• [Task goal]: Across the records that follow, determine how many lines contain "signals" and give only the resulting number.

• [Entries supplied]:
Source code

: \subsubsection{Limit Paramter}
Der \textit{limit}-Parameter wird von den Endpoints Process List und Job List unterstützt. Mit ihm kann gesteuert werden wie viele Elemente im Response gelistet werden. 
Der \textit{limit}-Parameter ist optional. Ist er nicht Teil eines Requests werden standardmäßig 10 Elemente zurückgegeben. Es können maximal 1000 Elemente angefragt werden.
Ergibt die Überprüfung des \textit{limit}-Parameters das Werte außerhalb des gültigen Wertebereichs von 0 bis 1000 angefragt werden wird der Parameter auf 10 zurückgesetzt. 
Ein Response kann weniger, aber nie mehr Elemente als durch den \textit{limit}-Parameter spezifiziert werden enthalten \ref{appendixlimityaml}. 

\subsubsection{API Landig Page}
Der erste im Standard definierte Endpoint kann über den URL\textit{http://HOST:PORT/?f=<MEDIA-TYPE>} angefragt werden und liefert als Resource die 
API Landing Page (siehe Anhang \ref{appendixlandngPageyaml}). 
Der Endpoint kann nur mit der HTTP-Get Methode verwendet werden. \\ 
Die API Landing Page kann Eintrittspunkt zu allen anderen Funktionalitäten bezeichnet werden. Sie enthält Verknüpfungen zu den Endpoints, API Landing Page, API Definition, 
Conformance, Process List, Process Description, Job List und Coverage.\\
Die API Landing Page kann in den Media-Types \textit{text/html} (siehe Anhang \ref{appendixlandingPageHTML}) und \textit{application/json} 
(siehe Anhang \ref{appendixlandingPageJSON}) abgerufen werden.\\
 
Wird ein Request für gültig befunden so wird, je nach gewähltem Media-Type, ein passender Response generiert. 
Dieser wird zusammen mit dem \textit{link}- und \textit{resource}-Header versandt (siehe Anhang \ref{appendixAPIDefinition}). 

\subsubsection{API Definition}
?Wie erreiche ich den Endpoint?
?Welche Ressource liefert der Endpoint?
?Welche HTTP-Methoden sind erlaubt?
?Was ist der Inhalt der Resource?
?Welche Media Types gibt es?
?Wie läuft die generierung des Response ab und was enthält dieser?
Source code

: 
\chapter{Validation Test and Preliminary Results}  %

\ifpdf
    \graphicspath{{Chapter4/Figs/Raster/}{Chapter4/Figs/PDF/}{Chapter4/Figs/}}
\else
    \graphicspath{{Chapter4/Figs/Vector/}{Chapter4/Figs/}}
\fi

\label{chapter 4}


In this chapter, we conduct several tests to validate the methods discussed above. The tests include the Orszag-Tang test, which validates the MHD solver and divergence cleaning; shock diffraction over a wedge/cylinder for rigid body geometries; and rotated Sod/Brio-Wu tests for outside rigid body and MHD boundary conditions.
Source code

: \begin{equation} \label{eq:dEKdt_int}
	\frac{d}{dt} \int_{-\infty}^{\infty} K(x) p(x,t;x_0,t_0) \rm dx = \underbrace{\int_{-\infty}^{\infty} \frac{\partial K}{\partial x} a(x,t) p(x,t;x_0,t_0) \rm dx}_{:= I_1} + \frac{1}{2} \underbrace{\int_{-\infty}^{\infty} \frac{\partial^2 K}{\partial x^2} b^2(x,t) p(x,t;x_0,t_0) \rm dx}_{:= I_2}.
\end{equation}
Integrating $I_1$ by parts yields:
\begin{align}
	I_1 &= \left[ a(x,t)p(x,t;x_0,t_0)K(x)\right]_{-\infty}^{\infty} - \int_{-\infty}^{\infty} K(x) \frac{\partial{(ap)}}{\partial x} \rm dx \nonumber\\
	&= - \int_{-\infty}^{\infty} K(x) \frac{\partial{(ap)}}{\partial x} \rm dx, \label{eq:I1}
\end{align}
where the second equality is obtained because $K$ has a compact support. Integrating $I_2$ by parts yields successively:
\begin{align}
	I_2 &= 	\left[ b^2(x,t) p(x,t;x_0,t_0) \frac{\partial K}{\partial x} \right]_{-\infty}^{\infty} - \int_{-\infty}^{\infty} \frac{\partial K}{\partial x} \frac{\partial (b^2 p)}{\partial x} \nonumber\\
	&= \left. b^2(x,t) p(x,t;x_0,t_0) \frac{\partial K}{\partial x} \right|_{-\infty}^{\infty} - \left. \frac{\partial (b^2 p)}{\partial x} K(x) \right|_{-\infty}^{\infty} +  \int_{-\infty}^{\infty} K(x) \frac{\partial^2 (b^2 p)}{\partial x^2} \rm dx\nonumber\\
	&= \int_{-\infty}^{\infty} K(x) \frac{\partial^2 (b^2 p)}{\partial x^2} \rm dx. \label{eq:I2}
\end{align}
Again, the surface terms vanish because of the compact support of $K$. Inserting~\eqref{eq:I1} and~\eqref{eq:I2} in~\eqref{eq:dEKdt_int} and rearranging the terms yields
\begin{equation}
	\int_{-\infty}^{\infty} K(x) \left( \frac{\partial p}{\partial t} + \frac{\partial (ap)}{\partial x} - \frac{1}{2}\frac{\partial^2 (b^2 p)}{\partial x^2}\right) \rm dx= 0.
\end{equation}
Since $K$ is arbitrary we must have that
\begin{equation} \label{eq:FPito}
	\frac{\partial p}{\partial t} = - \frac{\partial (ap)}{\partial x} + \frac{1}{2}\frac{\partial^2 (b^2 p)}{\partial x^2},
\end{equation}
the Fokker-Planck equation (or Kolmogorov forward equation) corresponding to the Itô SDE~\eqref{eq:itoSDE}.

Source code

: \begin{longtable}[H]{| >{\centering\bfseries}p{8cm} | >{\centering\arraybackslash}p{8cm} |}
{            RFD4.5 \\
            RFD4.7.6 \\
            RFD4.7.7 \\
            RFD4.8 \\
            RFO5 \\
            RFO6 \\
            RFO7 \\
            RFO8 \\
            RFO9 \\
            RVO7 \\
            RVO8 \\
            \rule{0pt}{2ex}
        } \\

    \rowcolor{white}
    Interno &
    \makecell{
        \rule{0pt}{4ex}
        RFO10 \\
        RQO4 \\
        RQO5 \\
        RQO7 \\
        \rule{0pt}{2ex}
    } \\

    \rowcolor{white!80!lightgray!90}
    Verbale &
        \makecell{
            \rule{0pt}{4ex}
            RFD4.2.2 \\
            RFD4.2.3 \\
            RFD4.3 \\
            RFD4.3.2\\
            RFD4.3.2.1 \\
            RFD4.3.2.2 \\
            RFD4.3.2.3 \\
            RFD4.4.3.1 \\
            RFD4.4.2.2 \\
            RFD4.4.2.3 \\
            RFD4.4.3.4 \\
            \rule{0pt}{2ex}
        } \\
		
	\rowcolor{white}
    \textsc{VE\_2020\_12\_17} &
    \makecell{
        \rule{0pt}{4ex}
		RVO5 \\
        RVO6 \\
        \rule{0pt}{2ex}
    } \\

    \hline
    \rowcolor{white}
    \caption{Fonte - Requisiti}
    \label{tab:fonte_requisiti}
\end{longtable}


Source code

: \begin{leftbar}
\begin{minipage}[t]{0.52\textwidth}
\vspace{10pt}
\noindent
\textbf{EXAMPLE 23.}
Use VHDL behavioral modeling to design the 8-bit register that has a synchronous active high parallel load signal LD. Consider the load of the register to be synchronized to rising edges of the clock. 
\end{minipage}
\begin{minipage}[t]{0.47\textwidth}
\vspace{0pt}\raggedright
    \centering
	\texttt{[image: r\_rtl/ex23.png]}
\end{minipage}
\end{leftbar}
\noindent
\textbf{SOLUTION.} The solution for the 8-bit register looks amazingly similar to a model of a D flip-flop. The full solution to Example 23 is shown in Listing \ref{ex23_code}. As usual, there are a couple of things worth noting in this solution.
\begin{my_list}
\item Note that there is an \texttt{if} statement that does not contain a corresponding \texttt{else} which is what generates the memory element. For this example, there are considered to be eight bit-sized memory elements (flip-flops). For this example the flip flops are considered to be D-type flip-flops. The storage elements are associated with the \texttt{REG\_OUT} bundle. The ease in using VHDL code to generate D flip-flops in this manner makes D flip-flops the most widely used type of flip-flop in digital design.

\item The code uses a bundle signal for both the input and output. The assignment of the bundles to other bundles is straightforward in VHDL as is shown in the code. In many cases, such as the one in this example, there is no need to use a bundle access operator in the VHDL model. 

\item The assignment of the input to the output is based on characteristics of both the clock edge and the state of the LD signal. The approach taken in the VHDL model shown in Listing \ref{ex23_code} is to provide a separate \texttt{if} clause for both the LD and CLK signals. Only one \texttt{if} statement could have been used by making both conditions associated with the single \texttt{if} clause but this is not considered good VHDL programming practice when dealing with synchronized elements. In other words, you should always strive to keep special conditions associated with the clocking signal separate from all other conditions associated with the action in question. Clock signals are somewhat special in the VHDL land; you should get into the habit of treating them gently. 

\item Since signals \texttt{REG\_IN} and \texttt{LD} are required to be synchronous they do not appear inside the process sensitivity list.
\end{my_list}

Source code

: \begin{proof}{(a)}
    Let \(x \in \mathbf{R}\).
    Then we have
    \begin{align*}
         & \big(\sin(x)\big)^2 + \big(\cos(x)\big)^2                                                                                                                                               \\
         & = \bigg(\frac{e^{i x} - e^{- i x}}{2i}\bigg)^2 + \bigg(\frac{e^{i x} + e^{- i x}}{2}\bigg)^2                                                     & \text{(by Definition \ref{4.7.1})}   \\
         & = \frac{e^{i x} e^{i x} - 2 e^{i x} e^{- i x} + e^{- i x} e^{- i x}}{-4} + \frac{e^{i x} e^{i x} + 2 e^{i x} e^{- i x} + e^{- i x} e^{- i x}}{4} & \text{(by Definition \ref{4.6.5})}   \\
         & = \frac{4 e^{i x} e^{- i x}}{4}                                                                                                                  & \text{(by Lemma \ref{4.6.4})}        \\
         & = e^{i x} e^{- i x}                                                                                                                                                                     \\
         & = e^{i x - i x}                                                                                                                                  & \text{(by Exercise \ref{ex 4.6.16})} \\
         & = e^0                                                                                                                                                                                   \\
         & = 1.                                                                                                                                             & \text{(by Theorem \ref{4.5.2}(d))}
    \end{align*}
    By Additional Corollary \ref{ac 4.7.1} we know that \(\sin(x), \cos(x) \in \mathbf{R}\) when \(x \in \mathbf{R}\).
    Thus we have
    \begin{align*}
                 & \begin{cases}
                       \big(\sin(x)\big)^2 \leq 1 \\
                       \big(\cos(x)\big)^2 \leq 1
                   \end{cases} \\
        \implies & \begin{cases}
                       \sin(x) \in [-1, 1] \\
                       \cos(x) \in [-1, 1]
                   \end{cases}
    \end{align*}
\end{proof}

• [Reply]: 2